Lawyers, paralegals, and administrative staff working with the New York Legal Assistance Group (NYLAG), the non-profit organization that provides free legal assistance to all New York City residents, took part in a two-day strike action Feb. 21.

Hundreds of NYLAG office workers stood out on the picket line in front of 100 Pearl Street, where NYLAG is based. On Feb. 22, the union president was out in front with a guitar leading members as they sang traditional union songs like “Which Side Are You On?”, “We Shall Overcome,” “If I Had a Hammer,” and a song specifically for the Association of Legal Aid Attorneys union. 

“We’re making history because this is our first ever strike,” Ervis Burdo, who works with NYLAG’s financial empowerment services, told the AmNews. “As other New Yorkers are doing, we’re striking for a fair contract, which is: fair wages, better work-life balance, and a specific workload proposal.”

According to a statement from their union, A Better NYLAG (ABN)-UAW Local 2325, workers have held bargaining sessions with NYLAG for a better contract “since June 2022, and eight months later, NYLAG has still refused to move meaningfully on the issues most important to its workforce: salary, healthcare, and a sustainable workload.”

The group says these legal assistance workers provide underserved communities with resources that are often beyond their reach. Yet these often-heralded advocates for others are, during their own workday, overburdened with cases.

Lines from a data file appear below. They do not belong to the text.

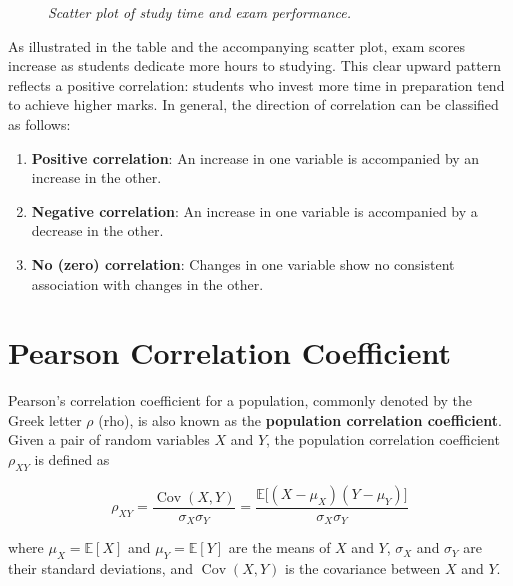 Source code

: \documentclass[twoside]{book}
\begin{document}
\begin{figure}[h!]
	\centering
	\caption{\textit{Scatter plot of study time and exam performance.}}
\end{figure}


As illustrated in the table and the accompanying scatter plot, exam scores increase as students dedicate more hours to studying. This clear upward pattern reflects a positive correlation: students who invest more time in preparation tend to achieve higher marks.  In general, the direction of correlation can be classified as follows:

\begin{enumerate}
	\item \textbf{Positive correlation}: An increase in one variable is accompanied by an increase in the other.
	\item \textbf{Negative correlation}: An increase in one variable is accompanied by a decrease in the other.
	\item \textbf{No (zero) correlation}: Changes in one variable show no consistent association with changes in the other.
\end{enumerate}


\section{Pearson Correlation Coefficient}

Pearson's correlation coefficient for a population, commonly denoted by the Greek letter \(\rho\) (rho), is also known as the \textbf{population correlation coefficient}. Given a pair of random variables \(X\) and \(Y\), the population correlation coefficient \(\rho_{XY}\) is defined as

\begin{textbox}
\[
\rho_{XY} = \frac{\operatorname{Cov}(X,Y)}{\sigma_X \sigma_Y} = \frac{\mathbb{E}\big[(X - \mu_X)(Y - \mu_Y)\big]}{\sigma_X \sigma_Y}
\]
\end{textbox}
where \(\mu_X = \mathbb{E}[X]\) and \(\mu_Y = \mathbb{E}[Y]\) are the means of \(X\) and \(Y\), \(\sigma_X\) and \(\sigma_Y\) are their standard deviations, and \(\operatorname{Cov}(X,Y)\) is the covariance between \(X\) and \(Y\).
\end{document}
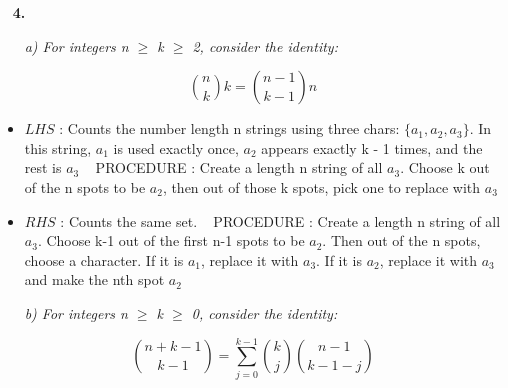 \documentclass[12pt, letterpaper]{article}
\begin{document}
\newpage
\-\ \newline
\bf{ 4. }

\-\ \newline
\-\ \it{ a) For integers n \(\geq\) k \(\geq\) 2, consider the identity: }  

\[ {n \choose k}k = {n - 1 \choose k - 1} n \]

\begin{itemize}
    \item \( LHS \) : Counts the number length n strings using three chars: \(\{ a_1, a_2, a_3 \}\). In this string, \(a_1\) is used exactly once, \(a_2\) appears exactly k - 1 times, and the rest is \(a_3\)
    \-\ \newline
    PROCEDURE : Create a length n string of all \(a_3\). Choose k out of the n spots to be \(a_2\), then out of those k spots, pick one to replace with \(a_3\)

    \item \(RHS\) : Counts the same set.
    \-\ \newline
    PROCEDURE : Create a length n string of all \(a_3\). Choose k-1 out of the first n-1 spots to be \(a_2\). Then out of the n spots, choose a character. If it is \(a_1\), replace it with \(a_3\). If it is \(a_2\), replace it with \(a_3\) and make the nth spot \(a_2\)

\end{itemize} 

\-\ \newline
\-\ \it{ b) For integers n \(\geq\) k \(\geq\) 0, consider the identity: }  

\[ {n + k - 1 \choose k - 1} = \sum_{j=0}^{k-1} {k \choose j} {n - 1 \choose k - 1 - j} \]
\end{document}
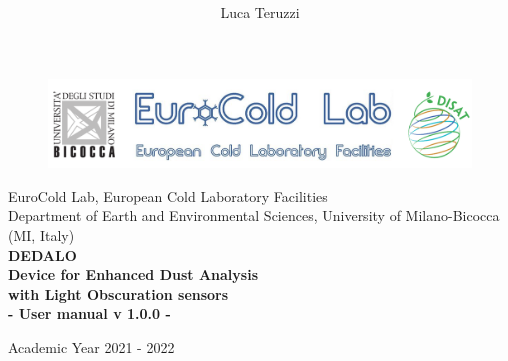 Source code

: \documentclass[a4paper, 11pt]{report}
\title{ }
\author{Luca Teruzzi}
\date{ }
\newcommand\blankpage{%
    \null
    \thispagestyle{empty}%
    \addtocounter{page}{-1}%
    \newpage}
\begin{document}
\begin{figure}[!htb]
\centering
\includegraphics[scale=0.47]{logo.png}
\end{figure}
\begin{center}
\vspace*{1 cm}
\Large EuroCold Lab, European Cold Laboratory Facilities \\
\Large Department of Earth and Environmental Sciences, University of Milano-Bicocca (MI, Italy) \\
\vspace*{3.5 cm}
\textbf{\huge \textbf{DEDALO} \\ Device for Enhanced Dust Analysis \\ with Light Obscuration sensors \\ \vspace*{1 cm} - User manual v 1.0.0 -}
\end{center}

\vspace*{7 cm}
\begin{center}
Academic Year  2021 - 2022
\end{center}

\newcommand{\abs}[1]{\left\lvert#1\right\rvert}
\newcommand{\angs}{\ensuremath{\smash{\mathrm{\ring A}}}}
\thispagestyle{empty}

\afterpage{\blankpage}

\end{document}

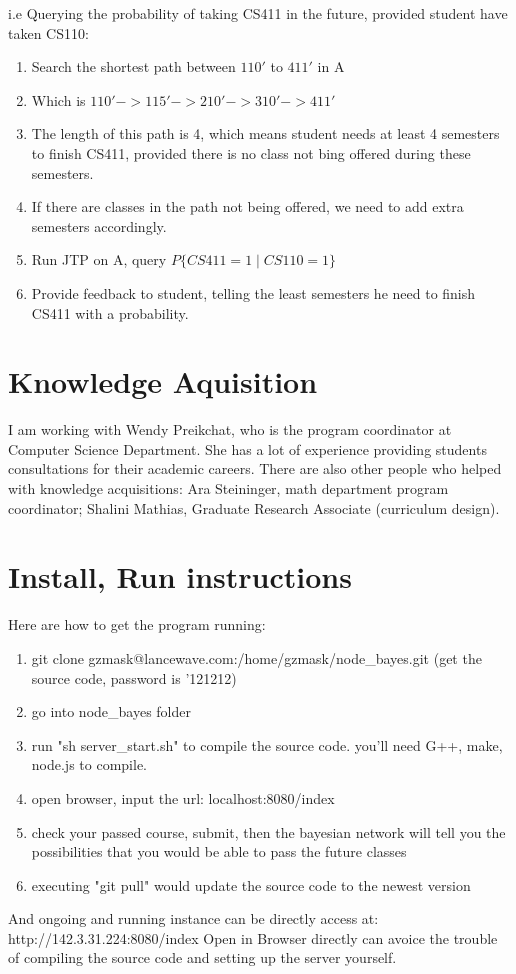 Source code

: \documentclass[12pt]{article}
\begin{document}
i.e Querying the probability of taking CS411 in the future, provided student have taken CS110:\\
\begin{enumerate}
	\item Search the shortest path between $110'$ to $411'$ in A
	\item Which is $110' -> 115' -> 210' -> 310' -> 411'$
	\item The length of this path is 4, which means student needs at least 4 semesters to finish CS411, provided there is no class not bing offered during these semesters.
	\item If there are classes in the path not being offered, we need to add extra semesters accordingly.
	\item Run JTP on A, query $P\{CS411 = 1 \mid CS110 = 1\}$
	\item Provide feedback to student, telling the least semesters he need to finish CS411 with a probability.
\end{enumerate}

\section{Knowledge Aquisition}
I am working with Wendy Preikchat, who is the program coordinator at Computer Science Department. She has a lot of experience providing students consultations for their academic careers. There are also other people who helped with knowledge acquisitions: Ara Steininger, math department program coordinator; Shalini Mathias, Graduate Research Associate (curriculum design).


\section{Install, Run instructions}
Here are how to get the program running:
\begin{enumerate}
	\item git clone gzmask@lancewave.com:/home/gzmask/node\_bayes.git  (get the source code, password is '121212)
	\item go into node\_bayes folder
	\item run "sh server\_start.sh" to compile the source code. you'll need G++, make, node.js to compile.
	\item open browser, input the url: localhost:8080/index
	\item check your passed course, submit, then the bayesian network will tell you the possibilities that you would be able to pass the future classes
	\item executing "git pull" would update the source code to the newest version
\end{enumerate}
And ongoing and running instance can be directly  access at: http://142.3.31.224:8080/index    Open in Browser directly can avoice the trouble of compiling the source code and setting up the server yourself.
\end{document}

The only contract NYLAG is offering so far increases salaries at a paltry .9% a year. ABN’s Bargaining Committee states that it “has repeatedly told NYLAG in bargaining and elsewhere that they will not allow their members to continue to be underpaid and undervalued when they are on the front lines of eviction prevention and recent arrival removal defense.”

Questions for comments about the strike action from NYLAG were not answered by press time.